Records from a data collection
......

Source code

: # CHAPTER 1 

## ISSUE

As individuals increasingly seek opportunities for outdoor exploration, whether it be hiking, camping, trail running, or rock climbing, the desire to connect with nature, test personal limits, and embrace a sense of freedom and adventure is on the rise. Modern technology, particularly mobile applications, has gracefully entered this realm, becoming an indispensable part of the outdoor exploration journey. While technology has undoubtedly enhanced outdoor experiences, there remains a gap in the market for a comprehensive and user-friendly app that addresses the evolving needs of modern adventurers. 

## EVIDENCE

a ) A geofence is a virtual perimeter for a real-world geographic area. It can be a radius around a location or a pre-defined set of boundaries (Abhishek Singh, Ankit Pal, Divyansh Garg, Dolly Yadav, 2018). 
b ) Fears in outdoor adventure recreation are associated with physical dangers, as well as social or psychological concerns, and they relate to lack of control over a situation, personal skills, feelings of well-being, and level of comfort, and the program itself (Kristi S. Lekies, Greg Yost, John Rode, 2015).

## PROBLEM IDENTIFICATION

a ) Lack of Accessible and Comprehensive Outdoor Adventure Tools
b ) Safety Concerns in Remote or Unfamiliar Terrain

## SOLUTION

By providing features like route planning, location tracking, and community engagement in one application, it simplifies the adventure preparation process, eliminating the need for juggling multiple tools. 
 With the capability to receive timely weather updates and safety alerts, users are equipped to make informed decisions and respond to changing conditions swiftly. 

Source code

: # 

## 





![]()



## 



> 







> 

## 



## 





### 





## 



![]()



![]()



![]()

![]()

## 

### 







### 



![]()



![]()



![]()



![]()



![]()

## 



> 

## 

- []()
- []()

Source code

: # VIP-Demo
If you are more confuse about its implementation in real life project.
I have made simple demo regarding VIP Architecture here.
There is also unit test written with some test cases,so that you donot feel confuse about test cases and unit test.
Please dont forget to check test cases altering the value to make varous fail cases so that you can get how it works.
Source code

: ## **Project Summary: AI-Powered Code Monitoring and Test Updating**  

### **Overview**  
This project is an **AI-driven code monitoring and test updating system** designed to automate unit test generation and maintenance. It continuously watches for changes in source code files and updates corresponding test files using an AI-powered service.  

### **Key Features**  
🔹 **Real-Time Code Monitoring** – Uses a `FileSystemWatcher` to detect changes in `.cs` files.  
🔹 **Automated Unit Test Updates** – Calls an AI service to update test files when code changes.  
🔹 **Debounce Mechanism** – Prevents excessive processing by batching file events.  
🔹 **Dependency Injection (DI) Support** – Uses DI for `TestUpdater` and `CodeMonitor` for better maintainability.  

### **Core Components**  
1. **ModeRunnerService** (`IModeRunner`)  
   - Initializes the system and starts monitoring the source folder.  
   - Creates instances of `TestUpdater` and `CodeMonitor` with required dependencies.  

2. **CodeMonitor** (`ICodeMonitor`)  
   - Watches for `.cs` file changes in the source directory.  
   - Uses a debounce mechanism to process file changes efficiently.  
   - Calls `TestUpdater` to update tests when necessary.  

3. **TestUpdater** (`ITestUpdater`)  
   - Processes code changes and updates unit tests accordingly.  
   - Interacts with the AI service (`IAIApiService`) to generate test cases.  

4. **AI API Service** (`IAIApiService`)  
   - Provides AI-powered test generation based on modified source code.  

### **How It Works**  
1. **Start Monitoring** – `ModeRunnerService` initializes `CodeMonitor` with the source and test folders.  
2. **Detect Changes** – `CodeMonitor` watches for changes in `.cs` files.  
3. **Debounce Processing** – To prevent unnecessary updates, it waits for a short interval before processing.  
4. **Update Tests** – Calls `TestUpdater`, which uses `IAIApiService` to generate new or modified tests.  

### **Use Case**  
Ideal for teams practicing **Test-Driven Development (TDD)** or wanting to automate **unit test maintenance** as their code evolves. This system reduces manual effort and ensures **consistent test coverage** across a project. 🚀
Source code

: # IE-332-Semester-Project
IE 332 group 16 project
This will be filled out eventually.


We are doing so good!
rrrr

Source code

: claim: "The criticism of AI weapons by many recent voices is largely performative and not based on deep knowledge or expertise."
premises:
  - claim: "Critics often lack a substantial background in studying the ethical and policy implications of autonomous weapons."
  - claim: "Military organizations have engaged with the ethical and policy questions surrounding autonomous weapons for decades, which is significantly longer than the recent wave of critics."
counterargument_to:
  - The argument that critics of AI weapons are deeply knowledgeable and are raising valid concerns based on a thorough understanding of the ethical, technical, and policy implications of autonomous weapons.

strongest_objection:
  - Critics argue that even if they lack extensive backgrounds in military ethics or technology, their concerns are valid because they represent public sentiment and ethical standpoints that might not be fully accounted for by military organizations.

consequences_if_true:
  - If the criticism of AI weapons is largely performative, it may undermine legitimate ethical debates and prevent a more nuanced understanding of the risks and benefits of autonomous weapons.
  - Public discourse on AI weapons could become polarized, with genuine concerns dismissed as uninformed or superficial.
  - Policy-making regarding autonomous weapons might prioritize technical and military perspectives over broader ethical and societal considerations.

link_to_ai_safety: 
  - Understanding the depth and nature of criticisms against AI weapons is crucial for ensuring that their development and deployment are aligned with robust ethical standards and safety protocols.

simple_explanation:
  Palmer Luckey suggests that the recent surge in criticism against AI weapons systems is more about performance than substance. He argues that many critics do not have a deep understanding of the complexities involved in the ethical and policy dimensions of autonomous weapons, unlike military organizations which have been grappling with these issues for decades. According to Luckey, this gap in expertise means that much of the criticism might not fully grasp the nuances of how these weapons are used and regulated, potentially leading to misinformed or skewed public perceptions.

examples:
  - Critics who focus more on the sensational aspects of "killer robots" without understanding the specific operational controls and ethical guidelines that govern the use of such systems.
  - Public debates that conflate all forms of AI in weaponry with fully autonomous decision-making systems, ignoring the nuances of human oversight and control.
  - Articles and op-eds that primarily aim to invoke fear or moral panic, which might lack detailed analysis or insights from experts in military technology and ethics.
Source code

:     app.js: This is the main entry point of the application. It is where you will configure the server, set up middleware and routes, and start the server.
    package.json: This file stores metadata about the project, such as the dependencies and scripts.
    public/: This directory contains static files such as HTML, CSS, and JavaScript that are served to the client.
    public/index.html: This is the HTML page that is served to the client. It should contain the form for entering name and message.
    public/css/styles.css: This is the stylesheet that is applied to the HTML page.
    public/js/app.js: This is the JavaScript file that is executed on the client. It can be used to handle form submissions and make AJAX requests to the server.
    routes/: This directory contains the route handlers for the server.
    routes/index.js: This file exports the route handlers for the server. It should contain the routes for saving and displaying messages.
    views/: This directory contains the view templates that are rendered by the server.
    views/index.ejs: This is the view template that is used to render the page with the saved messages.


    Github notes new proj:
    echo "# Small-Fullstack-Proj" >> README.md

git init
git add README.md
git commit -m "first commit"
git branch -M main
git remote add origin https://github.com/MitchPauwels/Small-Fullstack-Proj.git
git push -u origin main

......

### Work order:
The whole of the data is to be returned with every line intact.

### Reply to the task:
Source code

: # CHAPTER 1 

## ISSUE

As individuals increasingly seek opportunities for outdoor exploration, whether it be hiking, camping, trail running, or rock climbing, the desire to connect with nature, test personal limits, and embrace a sense of freedom and adventure is on the rise. Modern technology, particularly mobile applications, has gracefully entered this realm, becoming an indispensable part of the outdoor exploration journey. While technology has undoubtedly enhanced outdoor experiences, there remains a gap in the market for a comprehensive and user-friendly app that addresses the evolving needs of modern adventurers. 

## EVIDENCE

a ) A geofence is a virtual perimeter for a real-world geographic area. It can be a radius around a location or a pre-defined set of boundaries (Abhishek Singh, Ankit Pal, Divyansh Garg, Dolly Yadav, 2018). 
b ) Fears in outdoor adventure recreation are associated with physical dangers, as well as social or psychological concerns, and they relate to lack of control over a situation, personal skills, feelings of well-being, and level of comfort, and the program itself (Kristi S. Lekies, Greg Yost, John Rode, 2015).

## PROBLEM IDENTIFICATION

a ) Lack of Accessible and Comprehensive Outdoor Adventure Tools
b ) Safety Concerns in Remote or Unfamiliar Terrain

## SOLUTION

By providing features like route planning, location tracking, and community engagement in one application, it simplifies the adventure preparation process, eliminating the need for juggling multiple tools. 
 With the capability to receive timely weather updates and safety alerts, users are equipped to make informed decisions and respond to changing conditions swiftly. 

Source code

: # 

## 





![]()



## 



> 







> 

## 



## 





### 





## 



![]()



![]()



![]()

![]()

## 

### 







### 



![]()



![]()



![]()



![]()



![]()

## 



> 

## 

- []()
- []()

Source code

: # VIP-Demo
If you are more confuse about its implementation in real life project.
I have made simple demo regarding VIP Architecture here.
There is also unit test written with some test cases,so that you donot feel confuse about test cases and unit test.
Please dont forget to check test cases altering the value to make varous fail cases so that you can get how it works.
Source code

: ## **Project Summary: AI-Powered Code Monitoring and Test Updating**  

### **Overview**  
This project is an **AI-driven code monitoring and test updating system** designed to automate unit test generation and maintenance. It continuously watches for changes in source code files and updates corresponding test files using an AI-powered service.  

### **Key Features**  
🔹 **Real-Time Code Monitoring** – Uses a `FileSystemWatcher` to detect changes in `.cs` files.  
🔹 **Automated Unit Test Updates** – Calls an AI service to update test files when code changes.  
🔹 **Debounce Mechanism** – Prevents excessive processing by batching file events.  
🔹 **Dependency Injection (DI) Support** – Uses DI for `TestUpdater` and `CodeMonitor` for better maintainability.  

### **Core Components**  
1. **ModeRunnerService** (`IModeRunner`)  
   - Initializes the system and starts monitoring the source folder.  
   - Creates instances of `TestUpdater` and `CodeMonitor` with required dependencies.  

2. **CodeMonitor** (`ICodeMonitor`)  
   - Watches for `.cs` file changes in the source directory.  
   - Uses a debounce mechanism to process file changes efficiently.  
   - Calls `TestUpdater` to update tests when necessary.  

3. **TestUpdater** (`ITestUpdater`)  
   - Processes code changes and updates unit tests accordingly.  
   - Interacts with the AI service (`IAIApiService`) to generate test cases.  

4. **AI API Service** (`IAIApiService`)  
   - Provides AI-powered test generation based on modified source code.  

### **How It Works**  
1. **Start Monitoring** – `ModeRunnerService` initializes `CodeMonitor` with the source and test folders.  
2. **Detect Changes** – `CodeMonitor` watches for changes in `.cs` files.  
3. **Debounce Processing** – To prevent unnecessary updates, it waits for a short interval before processing.  
4. **Update Tests** – Calls `TestUpdater`, which uses `IAIApiService` to generate new or modified tests.  

### **Use Case**  
Ideal for teams practicing **Test-Driven Development (TDD)** or wanting to automate **unit test maintenance** as their code evolves. This system reduces manual effort and ensures **consistent test coverage** across a project. 🚀
Source code

: # IE-332-Semester-Project
IE 332 group 16 project
This will be filled out eventually.


We are doing so good!
rrrr

Source code

: claim: "The criticism of AI weapons by many recent voices is largely performative and not based on deep knowledge or expertise."
premises:
  - claim: "Critics often lack a substantial background in studying the ethical and policy implications of autonomous weapons."
  - claim: "Military organizations have engaged with the ethical and policy questions surrounding autonomous weapons for decades, which is significantly longer than the recent wave of critics."
counterargument_to:
  - The argument that critics of AI weapons are deeply knowledgeable and are raising valid concerns based on a thorough understanding of the ethical, technical, and policy implications of autonomous weapons.

strongest_objection:
  - Critics argue that even if they lack extensive backgrounds in military ethics or technology, their concerns are valid because they represent public sentiment and ethical standpoints that might not be fully accounted for by military organizations.

consequences_if_true:
  - If the criticism of AI weapons is largely performative, it may undermine legitimate ethical debates and prevent a more nuanced understanding of the risks and benefits of autonomous weapons.
  - Public discourse on AI weapons could become polarized, with genuine concerns dismissed as uninformed or superficial.
  - Policy-making regarding autonomous weapons might prioritize technical and military perspectives over broader ethical and societal considerations.

link_to_ai_safety: 
  - Understanding the depth and nature of criticisms against AI weapons is crucial for ensuring that their development and deployment are aligned with robust ethical standards and safety protocols.

simple_explanation:
  Palmer Luckey suggests that the recent surge in criticism against AI weapons systems is more about performance than substance. He argues that many critics do not have a deep understanding of the complexities involved in the ethical and policy dimensions of autonomous weapons, unlike military organizations which have been grappling with these issues for decades. According to Luckey, this gap in expertise means that much of the criticism might not fully grasp the nuances of how these weapons are used and regulated, potentially leading to misinformed or skewed public perceptions.

examples:
  - Critics who focus more on the sensational aspects of "killer robots" without understanding the specific operational controls and ethical guidelines that govern the use of such systems.
  - Public debates that conflate all forms of AI in weaponry with fully autonomous decision-making systems, ignoring the nuances of human oversight and control.
  - Articles and op-eds that primarily aim to invoke fear or moral panic, which might lack detailed analysis or insights from experts in military technology and ethics.
Source code

:     app.js: This is the main entry point of the application. It is where you will configure the server, set up middleware and routes, and start the server.
    package.json: This file stores metadata about the project, such as the dependencies and scripts.
    public/: This directory contains static files such as HTML, CSS, and JavaScript that are served to the client.
    public/index.html: This is the HTML page that is served to the client. It should contain the form for entering name and message.
    public/css/styles.css: This is the stylesheet that is applied to the HTML page.
    public/js/app.js: This is the JavaScript file that is executed on the client. It can be used to handle form submissions and make AJAX requests to the server.
    routes/: This directory contains the route handlers for the server.
    routes/index.js: This file exports the route handlers for the server. It should contain the routes for saving and displaying messages.
    views/: This directory contains the view templates that are rendered by the server.
    views/index.ejs: This is the view template that is used to render the page with the saved messages.


    Github notes new proj:
    echo "# Small-Fullstack-Proj" >> README.md

git init
git add README.md
git commit -m "first commit"
git branch -M main
git remote add origin https://github.com/MitchPauwels/Small-Fullstack-Proj.git
git push -u origin main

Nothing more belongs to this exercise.